The "Devil Dogs" football program began after World War I, encouraged by Marine Corps General Smedley Butler, for whom the team's stadium was later named. Head coach Lt. John Beckett led the team to back-to-back undefeated seasons in 1921 and 1922. Before a crowd of 16,000 in Baltimore in 1921, the Marines defeated the Third Army Corps, who were coached by Major Dwight D. Eisenhower, by a score of 20–0. Frank Goettge was the backfield star of the 1921 team. Walter Camp, after seeing Goettge play against the Third Army Corps one year, (Note: Apparently 1924, per a January 1935 newspaper account.) wrote: "Today, for today at least, I saw my greatest all-time football player; for today at least greater than Jim Thorpe on a good day. The big fellow's name is Frank Goettge. He is a young Marine Lieutenant from Ohio." Goettge, who rose to the rank of lieutenant colonel, would die on Guadalcanal in 1942. The major highlights of the 1922 season were a 9–6 victory over Georgetown, an Eastern power at the time, and a 13–12 victory over Third Army Corps.
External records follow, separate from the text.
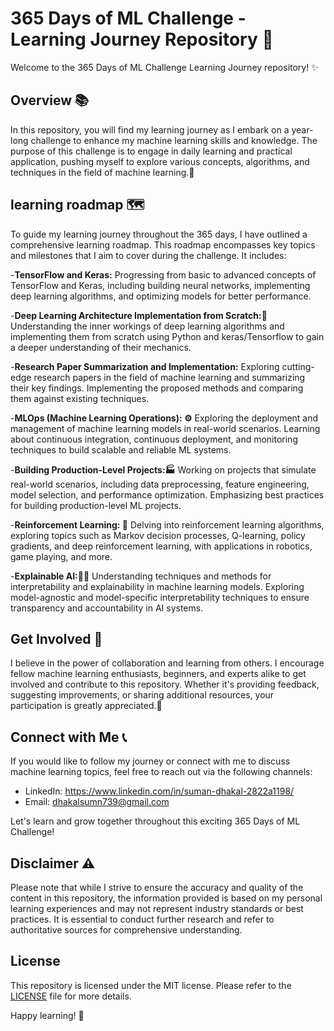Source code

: # 365 Days of ML Challenge - Learning Journey Repository 🚀

Welcome to the 365 Days of ML Challenge Learning Journey repository! ✨

## Overview 📚

In this repository, you will find my learning journey as I embark on a year-long challenge to enhance my machine learning skills and knowledge. The purpose of this challenge is to engage in daily learning and practical application, pushing myself to explore various concepts, algorithms, and techniques in the field of machine learning.🎯

## learning roadmap  🗺️
To guide my learning journey throughout the 365 days, I have outlined a comprehensive learning roadmap. This roadmap encompasses key topics and milestones that I aim to cover during the challenge. It includes:

-**TensorFlow and Keras:** Progressing from basic to advanced concepts of TensorFlow and Keras, including building neural networks, implementing deep learning algorithms, and optimizing models for better performance.

-**Deep Learning Architecture Implementation from Scratch:🧠** Understanding the inner workings of deep learning algorithms and implementing them from scratch using Python and keras/Tensorflow to gain a deeper understanding of their mechanics.

-**Research Paper Summarization and Implementation:** Exploring cutting-edge research papers in the field of machine learning and summarizing their key findings. Implementing the proposed methods and comparing them against existing techniques.

-**MLOps (Machine Learning Operations): ⚙️** Exploring the deployment and management of machine learning models in real-world scenarios. Learning about continuous integration, continuous deployment, and monitoring techniques to build scalable and reliable ML systems.

-**Building Production-Level Projects:🏭** Working on projects that simulate real-world scenarios, including data preprocessing, feature engineering, model selection, and performance optimization. Emphasizing best practices for building production-level ML projects.

-**Reinforcement Learning: 🤖** Delving into reinforcement learning algorithms, exploring topics such as Markov decision processes, Q-learning, policy gradients, and deep reinforcement learning, with applications in robotics, game playing, and more.

-**Explainable AI:🕵️‍♂️** Understanding techniques and methods for interpretability and explainability in machine learning models. Exploring model-agnostic and model-specific interpretability techniques to ensure transparency and accountability in AI systems.

## Get Involved 🤝

I believe in the power of collaboration and learning from others. I encourage fellow machine learning enthusiasts, beginners, and experts alike to get involved and contribute to this repository. Whether it's providing feedback, suggesting improvements, or sharing additional resources, your participation is greatly appreciated.🌟

## Connect with Me 📞

If you would like to follow my journey or connect with me to discuss machine learning topics, feel free to reach out via the following channels:

- LinkedIn: https://www.linkedin.com/in/suman-dhakal-2822a1198/
- Email: dhakalsumn739@gmail.com

Let's learn and grow together throughout this exciting 365 Days of ML Challenge!

## Disclaimer ⚠️

Please note that while I strive to ensure the accuracy and quality of the content in this repository, the information provided is based on my personal learning experiences and may not represent industry standards or best practices. It is essential to conduct further research and refer to authoritative sources for comprehensive understanding.

## License

This repository is licensed under the MIT license. Please refer to the [LICENSE](https://github.com/s-4-m-a-n/365-days-of-ML-challange/blob/main/LICENSE) file for more details.

Happy learning! 🤗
The game with Third Army Corps was held in Baltimore before 50,000 fans including 12,000 Marines, the Secretaries of War and the Navy, Governors of Pennsylvania, Maryland and Virginia and 100 members of Congress. (Note: Contemporary news reports estimate the crowd at 40,000 and noted in attendance John W. Weeks (Secretary of War), Edwin Denby (Secretary of the Navy), Elbert Lee Trinkle (Governor of Virginia), and Albert Ritchie (Governor of Maryland).)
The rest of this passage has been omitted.